Saved data entries:
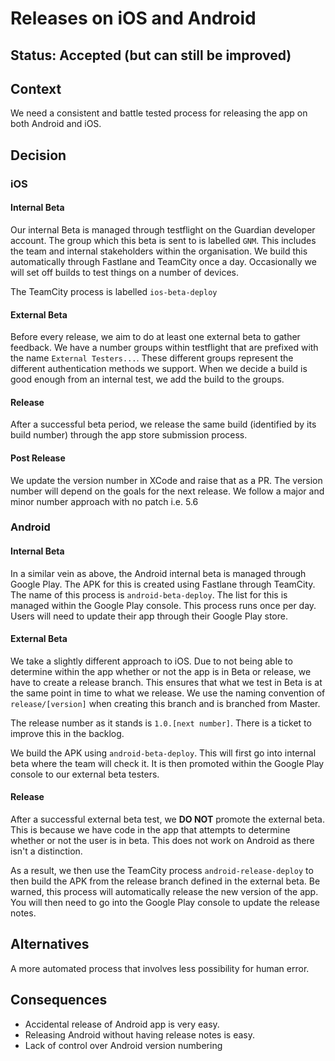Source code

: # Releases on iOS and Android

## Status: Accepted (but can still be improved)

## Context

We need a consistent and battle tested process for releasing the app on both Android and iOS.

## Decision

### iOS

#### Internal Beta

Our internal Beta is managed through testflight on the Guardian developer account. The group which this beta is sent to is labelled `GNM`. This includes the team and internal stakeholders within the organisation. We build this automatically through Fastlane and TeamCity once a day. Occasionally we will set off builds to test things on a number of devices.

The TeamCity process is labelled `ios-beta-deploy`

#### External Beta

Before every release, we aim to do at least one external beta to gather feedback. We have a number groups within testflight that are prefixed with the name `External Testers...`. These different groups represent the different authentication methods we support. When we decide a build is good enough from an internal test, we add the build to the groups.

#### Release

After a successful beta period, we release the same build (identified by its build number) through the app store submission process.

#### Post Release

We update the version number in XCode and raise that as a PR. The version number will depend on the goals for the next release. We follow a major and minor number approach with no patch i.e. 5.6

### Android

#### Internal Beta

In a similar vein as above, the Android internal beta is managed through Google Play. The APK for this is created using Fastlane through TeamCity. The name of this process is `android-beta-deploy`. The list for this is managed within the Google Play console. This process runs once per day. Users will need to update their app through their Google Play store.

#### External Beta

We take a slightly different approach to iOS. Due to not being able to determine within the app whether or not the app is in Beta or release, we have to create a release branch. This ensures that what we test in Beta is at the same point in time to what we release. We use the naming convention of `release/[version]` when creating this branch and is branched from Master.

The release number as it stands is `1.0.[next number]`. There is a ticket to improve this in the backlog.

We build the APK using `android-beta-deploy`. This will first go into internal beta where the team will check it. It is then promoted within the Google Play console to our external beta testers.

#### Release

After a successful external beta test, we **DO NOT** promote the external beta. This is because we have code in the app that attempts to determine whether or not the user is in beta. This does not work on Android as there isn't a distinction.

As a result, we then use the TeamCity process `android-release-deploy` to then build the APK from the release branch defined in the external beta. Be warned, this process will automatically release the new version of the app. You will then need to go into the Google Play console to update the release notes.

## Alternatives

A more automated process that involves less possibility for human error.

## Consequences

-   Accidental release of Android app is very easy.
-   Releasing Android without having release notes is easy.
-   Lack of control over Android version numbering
---
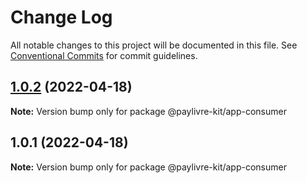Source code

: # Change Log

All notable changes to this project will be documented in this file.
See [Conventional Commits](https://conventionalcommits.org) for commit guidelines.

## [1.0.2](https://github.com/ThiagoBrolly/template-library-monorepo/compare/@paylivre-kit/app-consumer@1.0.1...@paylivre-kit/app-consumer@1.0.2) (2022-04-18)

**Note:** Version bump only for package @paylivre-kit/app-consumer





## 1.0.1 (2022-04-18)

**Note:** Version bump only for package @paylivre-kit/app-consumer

Assignment -
Would you copy out every line in the records that includes the string "easy"?

Exercise response -
-   Accidental release of Android app is very easy.
-   Releasing Android without having release notes is easy.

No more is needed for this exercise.